*** Supplied records

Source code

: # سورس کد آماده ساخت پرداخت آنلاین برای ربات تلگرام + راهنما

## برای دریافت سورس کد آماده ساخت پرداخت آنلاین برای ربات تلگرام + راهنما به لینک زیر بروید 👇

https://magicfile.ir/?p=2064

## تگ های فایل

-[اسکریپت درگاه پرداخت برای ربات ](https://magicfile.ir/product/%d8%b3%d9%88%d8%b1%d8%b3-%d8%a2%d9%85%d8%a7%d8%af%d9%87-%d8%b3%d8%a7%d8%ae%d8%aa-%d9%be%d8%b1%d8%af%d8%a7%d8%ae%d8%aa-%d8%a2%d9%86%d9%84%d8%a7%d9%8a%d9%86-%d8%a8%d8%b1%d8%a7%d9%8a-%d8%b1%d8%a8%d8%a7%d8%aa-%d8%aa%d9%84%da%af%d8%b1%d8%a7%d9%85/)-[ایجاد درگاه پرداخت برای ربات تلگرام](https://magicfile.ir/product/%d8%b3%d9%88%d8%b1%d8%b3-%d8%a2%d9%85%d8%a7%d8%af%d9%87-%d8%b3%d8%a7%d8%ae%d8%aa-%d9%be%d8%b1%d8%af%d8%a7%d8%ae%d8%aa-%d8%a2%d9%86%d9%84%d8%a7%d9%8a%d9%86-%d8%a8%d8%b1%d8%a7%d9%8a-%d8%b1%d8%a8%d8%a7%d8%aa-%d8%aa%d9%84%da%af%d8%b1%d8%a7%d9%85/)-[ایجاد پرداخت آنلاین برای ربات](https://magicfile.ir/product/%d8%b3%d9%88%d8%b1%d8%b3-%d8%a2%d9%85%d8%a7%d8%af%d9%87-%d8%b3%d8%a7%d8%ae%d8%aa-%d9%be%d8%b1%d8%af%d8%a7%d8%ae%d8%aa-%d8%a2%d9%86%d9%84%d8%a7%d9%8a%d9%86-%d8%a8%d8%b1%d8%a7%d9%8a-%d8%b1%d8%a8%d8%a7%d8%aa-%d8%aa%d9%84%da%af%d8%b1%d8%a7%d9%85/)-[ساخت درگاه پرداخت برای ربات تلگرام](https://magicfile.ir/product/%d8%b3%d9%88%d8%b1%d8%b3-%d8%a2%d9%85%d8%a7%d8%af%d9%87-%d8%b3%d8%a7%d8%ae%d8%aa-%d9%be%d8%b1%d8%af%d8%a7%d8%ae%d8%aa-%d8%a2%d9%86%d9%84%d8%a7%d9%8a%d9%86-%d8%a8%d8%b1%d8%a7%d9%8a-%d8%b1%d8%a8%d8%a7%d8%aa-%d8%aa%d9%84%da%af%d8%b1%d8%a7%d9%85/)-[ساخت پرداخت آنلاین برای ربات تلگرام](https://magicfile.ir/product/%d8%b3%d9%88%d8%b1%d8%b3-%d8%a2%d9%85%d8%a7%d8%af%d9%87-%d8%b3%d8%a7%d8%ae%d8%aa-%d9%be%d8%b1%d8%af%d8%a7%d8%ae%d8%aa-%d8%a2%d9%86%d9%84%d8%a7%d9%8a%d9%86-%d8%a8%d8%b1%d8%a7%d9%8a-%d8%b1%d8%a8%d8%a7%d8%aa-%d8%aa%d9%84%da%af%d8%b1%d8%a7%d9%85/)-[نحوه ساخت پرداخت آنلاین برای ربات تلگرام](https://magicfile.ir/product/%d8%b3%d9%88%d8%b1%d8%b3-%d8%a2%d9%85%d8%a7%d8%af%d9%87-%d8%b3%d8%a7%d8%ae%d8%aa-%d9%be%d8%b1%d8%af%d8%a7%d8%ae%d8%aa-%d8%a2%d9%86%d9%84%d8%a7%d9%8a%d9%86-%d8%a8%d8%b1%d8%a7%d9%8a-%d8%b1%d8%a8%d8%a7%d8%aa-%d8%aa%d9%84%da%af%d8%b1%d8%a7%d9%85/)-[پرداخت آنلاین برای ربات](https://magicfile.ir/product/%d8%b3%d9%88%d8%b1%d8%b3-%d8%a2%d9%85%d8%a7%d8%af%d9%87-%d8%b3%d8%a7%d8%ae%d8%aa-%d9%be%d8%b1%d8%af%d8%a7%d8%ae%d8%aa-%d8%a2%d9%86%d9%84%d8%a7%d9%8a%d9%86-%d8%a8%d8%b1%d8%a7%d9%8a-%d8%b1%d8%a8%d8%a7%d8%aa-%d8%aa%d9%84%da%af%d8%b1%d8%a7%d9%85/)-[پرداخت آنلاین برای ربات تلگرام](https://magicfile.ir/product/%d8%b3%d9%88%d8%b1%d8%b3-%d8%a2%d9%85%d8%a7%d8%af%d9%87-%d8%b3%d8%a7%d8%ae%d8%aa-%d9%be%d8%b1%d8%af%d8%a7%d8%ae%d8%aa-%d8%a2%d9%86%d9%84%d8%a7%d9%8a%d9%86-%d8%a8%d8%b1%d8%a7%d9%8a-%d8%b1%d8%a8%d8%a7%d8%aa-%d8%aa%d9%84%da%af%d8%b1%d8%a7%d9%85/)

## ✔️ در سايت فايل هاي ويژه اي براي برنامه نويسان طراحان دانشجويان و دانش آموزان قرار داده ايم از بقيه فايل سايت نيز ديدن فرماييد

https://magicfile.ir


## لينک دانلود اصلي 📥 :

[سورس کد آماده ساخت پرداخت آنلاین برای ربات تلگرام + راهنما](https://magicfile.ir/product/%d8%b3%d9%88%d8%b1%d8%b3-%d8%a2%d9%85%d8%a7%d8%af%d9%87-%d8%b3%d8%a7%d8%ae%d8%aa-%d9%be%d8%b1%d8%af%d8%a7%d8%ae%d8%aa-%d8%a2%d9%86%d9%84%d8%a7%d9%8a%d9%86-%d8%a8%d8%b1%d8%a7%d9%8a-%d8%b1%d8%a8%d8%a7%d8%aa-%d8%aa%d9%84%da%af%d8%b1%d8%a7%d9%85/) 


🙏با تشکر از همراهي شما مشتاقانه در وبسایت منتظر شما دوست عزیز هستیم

******

* **Task instructions**:
Look through the material above for "راهنما" and copy the lines that have it.

* **Response to the task**:
: # سورس کد آماده ساخت پرداخت آنلاین برای ربات تلگرام + راهنما
## برای دریافت سورس کد آماده ساخت پرداخت آنلاین برای ربات تلگرام + راهنما به لینک زیر بروید 👇
[سورس کد آماده ساخت پرداخت آنلاین برای ربات تلگرام + راهنما](https://magicfile.ir/product/%d8%b3%d9%88%d8%b1%d8%b3-%d8%a2%d9%85%d8%a7%d8%af%d9%87-%d8%b3%d8%a7%d8%ae%d8%aa-%d9%be%d8%b1%d8%af%d8%a7%d8%ae%d8%aa-%d8%a2%d9%86%d9%84%d8%a7%d9%8a%d9%86-%d8%a8%d8%b1%d8%a7%d9%8a-%d8%b1%d8%a8%d8%a7%d8%aa-%d8%aa%d9%84%da%af%d8%b1%d8%a7%d9%85/) 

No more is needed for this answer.